The momentum in the HHS mandate cases seems to be moving against the federal government. The more time that goes by, the weaker the standing and ripeness objections become, and the more likely that courts will begin to turn their attention to the merits. The legal argument for the mandate seems to be flagging even in those cases where it seemed (at least to me) that the government’s case was comparatively stronger.
On Thursday, the United States District Court for the Western District of Missouri issued a preliminary injunction against the government from enforcing the mandate against a private company, American Pulverizer Co., whose owners are Evangelical Christians who believe that the use of contraception is contrary to their religious beliefs. Plaintiffs’ companies employ about 150 people, and the current plans cover contraceptive services (perhaps a notable feature of the plans, in my opinion, insofar as the “substantial burden” prong of the RFRA standard is concerned, though the court did not discuss it in reaching its decision). But plaintiffs wish to change the plans to exclude contraceptive coverage.

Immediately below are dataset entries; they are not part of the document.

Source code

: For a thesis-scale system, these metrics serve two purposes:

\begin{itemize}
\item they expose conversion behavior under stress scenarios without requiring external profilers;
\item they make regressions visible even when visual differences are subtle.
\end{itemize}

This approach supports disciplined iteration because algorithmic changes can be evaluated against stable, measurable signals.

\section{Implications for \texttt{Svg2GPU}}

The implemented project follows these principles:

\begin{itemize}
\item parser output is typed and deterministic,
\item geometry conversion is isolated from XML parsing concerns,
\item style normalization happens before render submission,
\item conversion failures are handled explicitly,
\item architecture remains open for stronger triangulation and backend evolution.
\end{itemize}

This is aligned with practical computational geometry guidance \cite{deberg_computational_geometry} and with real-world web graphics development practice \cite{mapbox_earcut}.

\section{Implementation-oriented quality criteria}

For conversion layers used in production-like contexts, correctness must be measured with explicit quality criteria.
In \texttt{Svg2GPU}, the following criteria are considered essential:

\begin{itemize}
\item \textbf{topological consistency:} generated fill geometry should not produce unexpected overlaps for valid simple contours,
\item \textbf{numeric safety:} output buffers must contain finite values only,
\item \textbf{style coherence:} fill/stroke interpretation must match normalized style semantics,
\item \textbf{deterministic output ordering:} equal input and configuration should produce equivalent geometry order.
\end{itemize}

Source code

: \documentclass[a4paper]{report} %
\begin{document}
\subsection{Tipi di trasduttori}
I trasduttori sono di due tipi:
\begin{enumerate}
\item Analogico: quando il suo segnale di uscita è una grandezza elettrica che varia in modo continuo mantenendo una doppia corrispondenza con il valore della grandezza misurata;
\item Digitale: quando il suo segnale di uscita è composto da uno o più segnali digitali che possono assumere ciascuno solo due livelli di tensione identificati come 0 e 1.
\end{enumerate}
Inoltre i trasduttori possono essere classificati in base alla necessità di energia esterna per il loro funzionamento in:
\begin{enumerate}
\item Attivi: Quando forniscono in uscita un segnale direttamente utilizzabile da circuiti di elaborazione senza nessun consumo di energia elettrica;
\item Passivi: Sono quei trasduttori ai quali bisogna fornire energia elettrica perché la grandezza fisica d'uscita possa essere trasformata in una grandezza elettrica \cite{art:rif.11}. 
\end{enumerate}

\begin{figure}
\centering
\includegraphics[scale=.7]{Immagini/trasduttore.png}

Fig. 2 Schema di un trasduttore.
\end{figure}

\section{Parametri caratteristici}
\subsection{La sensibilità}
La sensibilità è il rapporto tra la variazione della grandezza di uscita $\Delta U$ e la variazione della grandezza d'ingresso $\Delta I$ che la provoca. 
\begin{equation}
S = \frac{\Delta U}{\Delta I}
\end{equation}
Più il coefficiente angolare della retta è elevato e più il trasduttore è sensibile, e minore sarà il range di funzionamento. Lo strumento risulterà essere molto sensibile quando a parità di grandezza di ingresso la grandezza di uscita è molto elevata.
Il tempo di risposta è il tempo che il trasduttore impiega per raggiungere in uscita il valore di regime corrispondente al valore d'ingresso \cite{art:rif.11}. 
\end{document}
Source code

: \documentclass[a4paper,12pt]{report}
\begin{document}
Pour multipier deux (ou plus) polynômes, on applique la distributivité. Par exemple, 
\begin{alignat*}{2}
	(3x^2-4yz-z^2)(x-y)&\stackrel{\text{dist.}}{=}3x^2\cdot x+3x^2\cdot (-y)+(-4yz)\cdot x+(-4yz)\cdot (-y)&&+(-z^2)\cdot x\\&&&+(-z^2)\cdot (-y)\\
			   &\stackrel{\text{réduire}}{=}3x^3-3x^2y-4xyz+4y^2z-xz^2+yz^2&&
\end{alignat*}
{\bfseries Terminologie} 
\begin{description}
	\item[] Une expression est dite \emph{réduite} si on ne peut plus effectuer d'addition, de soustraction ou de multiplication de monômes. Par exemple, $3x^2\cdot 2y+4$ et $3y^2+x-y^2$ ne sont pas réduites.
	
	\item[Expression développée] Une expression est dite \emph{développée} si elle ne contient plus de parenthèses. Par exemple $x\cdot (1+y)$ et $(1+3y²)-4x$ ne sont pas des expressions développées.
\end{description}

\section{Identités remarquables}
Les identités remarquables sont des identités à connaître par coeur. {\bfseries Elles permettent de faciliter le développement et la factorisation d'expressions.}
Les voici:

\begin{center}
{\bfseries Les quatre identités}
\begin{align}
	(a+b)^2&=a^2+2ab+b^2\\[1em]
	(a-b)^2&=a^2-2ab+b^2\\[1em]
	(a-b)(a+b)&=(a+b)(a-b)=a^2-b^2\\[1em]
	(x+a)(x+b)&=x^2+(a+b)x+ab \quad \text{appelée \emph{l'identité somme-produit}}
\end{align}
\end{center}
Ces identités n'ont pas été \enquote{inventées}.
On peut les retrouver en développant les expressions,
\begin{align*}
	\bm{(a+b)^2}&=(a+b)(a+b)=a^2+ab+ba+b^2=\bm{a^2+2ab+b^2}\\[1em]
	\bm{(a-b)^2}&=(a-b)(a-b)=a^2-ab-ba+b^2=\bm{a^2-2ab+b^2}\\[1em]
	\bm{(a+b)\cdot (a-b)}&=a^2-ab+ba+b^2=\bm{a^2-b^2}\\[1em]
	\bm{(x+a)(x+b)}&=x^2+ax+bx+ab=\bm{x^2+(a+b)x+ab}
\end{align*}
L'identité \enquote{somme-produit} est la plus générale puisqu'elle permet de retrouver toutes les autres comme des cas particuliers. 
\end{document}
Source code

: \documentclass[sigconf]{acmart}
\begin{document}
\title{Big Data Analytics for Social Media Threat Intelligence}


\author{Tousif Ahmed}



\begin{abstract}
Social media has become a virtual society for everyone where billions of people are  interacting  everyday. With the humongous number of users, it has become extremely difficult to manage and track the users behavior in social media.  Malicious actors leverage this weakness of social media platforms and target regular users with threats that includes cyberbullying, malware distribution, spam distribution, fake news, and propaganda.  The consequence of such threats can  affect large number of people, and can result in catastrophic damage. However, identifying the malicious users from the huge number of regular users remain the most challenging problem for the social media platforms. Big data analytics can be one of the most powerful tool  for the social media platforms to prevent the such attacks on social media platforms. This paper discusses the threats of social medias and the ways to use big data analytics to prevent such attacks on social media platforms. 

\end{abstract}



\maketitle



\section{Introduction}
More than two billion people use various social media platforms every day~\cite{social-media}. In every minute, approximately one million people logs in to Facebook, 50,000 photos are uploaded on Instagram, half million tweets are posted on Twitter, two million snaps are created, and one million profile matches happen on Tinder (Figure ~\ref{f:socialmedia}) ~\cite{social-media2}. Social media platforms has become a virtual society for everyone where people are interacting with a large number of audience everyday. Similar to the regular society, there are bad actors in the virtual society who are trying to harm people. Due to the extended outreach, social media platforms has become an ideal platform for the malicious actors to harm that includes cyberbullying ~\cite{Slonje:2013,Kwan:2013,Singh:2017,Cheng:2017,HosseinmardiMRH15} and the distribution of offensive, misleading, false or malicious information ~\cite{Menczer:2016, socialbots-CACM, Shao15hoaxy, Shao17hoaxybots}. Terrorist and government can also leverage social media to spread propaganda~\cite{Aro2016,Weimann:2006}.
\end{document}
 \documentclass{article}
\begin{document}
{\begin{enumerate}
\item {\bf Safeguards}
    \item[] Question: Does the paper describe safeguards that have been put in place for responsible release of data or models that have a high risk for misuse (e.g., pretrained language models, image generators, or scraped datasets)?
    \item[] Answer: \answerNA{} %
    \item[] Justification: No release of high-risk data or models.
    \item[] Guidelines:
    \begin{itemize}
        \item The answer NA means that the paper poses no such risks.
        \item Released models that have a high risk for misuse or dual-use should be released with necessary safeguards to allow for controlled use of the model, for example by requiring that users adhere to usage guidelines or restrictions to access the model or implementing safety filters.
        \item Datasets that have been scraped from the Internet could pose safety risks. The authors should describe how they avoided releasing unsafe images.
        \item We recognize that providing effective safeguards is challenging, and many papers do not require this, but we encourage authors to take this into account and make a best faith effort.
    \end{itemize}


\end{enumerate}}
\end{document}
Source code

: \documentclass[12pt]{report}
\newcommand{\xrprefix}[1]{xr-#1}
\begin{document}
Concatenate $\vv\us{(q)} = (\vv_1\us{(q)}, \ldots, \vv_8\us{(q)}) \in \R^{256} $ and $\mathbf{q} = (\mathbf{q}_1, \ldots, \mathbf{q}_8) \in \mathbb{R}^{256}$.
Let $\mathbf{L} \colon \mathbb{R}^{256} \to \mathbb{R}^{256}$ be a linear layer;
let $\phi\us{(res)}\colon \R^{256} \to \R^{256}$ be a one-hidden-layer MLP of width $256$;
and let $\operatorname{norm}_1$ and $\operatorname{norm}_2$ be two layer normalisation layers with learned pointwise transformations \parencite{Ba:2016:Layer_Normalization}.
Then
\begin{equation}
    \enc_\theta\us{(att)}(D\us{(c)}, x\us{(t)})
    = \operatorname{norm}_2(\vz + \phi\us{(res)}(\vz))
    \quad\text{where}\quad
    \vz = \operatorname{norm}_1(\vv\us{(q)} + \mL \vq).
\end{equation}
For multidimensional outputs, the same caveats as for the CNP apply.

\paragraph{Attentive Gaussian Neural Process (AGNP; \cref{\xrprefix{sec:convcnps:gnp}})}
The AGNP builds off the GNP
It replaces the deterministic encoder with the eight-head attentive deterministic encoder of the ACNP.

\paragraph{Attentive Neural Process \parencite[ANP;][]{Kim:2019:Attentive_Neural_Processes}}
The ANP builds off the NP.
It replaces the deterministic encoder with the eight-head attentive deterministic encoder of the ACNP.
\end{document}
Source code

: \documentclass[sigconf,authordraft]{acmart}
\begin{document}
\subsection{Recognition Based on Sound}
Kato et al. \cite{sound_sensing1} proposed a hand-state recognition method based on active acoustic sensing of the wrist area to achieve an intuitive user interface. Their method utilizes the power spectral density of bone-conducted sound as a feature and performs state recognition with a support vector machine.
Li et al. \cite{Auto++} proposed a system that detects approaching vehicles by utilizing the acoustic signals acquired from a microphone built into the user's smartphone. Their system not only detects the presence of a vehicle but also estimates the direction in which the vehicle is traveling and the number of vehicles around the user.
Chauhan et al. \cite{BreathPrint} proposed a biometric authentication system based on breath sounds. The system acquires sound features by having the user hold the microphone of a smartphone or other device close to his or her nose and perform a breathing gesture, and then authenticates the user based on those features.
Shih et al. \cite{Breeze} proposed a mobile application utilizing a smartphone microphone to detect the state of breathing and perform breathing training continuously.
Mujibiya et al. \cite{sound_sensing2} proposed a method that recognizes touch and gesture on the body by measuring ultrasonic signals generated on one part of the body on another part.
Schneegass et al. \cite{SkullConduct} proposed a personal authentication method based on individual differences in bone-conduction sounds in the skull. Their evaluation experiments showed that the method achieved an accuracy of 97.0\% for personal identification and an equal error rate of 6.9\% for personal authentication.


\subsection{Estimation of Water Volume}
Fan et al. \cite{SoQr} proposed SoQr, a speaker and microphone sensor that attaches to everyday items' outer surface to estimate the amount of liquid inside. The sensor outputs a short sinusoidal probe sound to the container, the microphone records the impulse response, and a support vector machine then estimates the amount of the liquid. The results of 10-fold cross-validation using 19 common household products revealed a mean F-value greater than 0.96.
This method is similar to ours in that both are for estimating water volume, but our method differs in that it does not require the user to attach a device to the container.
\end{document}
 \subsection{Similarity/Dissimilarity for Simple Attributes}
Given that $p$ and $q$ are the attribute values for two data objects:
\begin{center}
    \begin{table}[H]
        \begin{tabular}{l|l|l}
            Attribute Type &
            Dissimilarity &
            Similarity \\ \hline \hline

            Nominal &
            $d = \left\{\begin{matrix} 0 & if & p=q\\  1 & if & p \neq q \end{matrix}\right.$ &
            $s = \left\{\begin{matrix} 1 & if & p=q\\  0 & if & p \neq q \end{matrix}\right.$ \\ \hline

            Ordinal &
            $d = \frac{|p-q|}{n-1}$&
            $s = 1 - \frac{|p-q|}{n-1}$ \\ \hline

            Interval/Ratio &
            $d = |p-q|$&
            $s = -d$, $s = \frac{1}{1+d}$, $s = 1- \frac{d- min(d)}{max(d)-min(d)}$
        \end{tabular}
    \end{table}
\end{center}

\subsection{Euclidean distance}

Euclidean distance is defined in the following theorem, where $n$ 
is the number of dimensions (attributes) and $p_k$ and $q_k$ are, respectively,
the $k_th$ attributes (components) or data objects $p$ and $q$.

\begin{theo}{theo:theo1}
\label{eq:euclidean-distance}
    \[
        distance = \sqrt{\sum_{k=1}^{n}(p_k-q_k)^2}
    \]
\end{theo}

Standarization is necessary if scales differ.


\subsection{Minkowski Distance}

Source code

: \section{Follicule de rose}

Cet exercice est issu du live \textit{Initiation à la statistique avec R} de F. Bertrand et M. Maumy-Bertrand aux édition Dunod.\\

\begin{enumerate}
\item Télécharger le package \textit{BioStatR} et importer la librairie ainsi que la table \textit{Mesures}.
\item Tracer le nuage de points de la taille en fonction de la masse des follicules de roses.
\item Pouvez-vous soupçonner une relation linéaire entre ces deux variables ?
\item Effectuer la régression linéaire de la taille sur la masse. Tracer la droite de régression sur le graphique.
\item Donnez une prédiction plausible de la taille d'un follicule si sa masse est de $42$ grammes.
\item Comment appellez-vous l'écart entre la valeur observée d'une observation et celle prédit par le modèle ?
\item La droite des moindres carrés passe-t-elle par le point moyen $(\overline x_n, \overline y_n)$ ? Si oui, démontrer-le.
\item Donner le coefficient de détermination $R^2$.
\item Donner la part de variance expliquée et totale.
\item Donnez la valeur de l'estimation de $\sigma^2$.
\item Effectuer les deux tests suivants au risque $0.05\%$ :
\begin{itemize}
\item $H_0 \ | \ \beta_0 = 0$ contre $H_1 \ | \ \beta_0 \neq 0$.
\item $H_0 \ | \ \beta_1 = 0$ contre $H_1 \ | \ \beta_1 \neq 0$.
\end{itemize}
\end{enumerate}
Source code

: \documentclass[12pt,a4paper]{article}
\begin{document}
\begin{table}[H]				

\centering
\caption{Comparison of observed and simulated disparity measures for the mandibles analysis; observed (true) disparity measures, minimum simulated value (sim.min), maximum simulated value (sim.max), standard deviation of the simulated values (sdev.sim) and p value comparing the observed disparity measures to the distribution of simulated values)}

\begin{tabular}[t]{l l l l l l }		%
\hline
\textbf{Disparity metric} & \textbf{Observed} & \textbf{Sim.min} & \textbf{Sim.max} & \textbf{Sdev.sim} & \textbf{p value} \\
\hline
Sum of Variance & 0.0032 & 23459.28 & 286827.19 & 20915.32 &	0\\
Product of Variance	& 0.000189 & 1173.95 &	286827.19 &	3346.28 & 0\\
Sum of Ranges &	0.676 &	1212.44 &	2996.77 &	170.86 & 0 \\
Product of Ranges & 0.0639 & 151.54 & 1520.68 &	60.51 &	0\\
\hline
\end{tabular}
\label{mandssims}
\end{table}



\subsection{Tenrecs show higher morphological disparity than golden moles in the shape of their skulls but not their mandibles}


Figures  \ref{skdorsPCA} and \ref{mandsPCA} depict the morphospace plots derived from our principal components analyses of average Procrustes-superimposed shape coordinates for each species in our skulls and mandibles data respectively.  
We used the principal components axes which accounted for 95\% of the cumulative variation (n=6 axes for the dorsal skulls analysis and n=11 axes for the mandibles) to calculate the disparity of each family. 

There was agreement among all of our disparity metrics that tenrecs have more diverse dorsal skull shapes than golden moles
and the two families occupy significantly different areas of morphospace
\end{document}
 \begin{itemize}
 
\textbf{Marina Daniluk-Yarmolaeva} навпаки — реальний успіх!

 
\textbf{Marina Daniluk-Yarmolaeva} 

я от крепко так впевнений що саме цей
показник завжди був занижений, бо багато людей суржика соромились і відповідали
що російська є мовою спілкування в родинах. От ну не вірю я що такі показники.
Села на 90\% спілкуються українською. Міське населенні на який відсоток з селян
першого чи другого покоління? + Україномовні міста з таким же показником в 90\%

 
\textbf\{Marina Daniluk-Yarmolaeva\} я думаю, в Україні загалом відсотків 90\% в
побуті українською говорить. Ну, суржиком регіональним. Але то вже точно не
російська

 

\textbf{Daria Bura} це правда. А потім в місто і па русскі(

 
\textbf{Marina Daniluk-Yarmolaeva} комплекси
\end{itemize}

As in the O’Brien case referenced by the court (and in which the Eighth Circuit essentially granted the claimant’s motion for preliminary injunction pending appeal), the plaintiffs do not qualify for any exemption or safe harbor from enforcement — they are not religious employers under the terms of the ACA, the don’t qualify for the safe harbor available to non-profits, and they don’t qualify for grandfathered status. That means the regulation would be enforced against them at the beginning of the new year.
In granting the preliminary injunction against the government, the court essentially punted on the question of whether a corporation can exercise religion, ruling that because the issue demands further “deliberate investigation,” an injunction was warranted. And it further held that indirect impositions on religious beliefs can constitute substantial burdens. Finally, the court held that the government could not satisfy its burden to demonstrate that it is advancing a compelling state interest in imposing the mandate, in light of the numerous exceptions contained in the law: “these exemptions undermine any compelling interest in applying the preventative coverage mandate to Plaintiffs.”
The case is American Pulverizer Co. et al. v. U.S. Department of Health and Human Services, No. 12-3459-CV-S-RED (W.D. Mo. Dec. 20, 2012).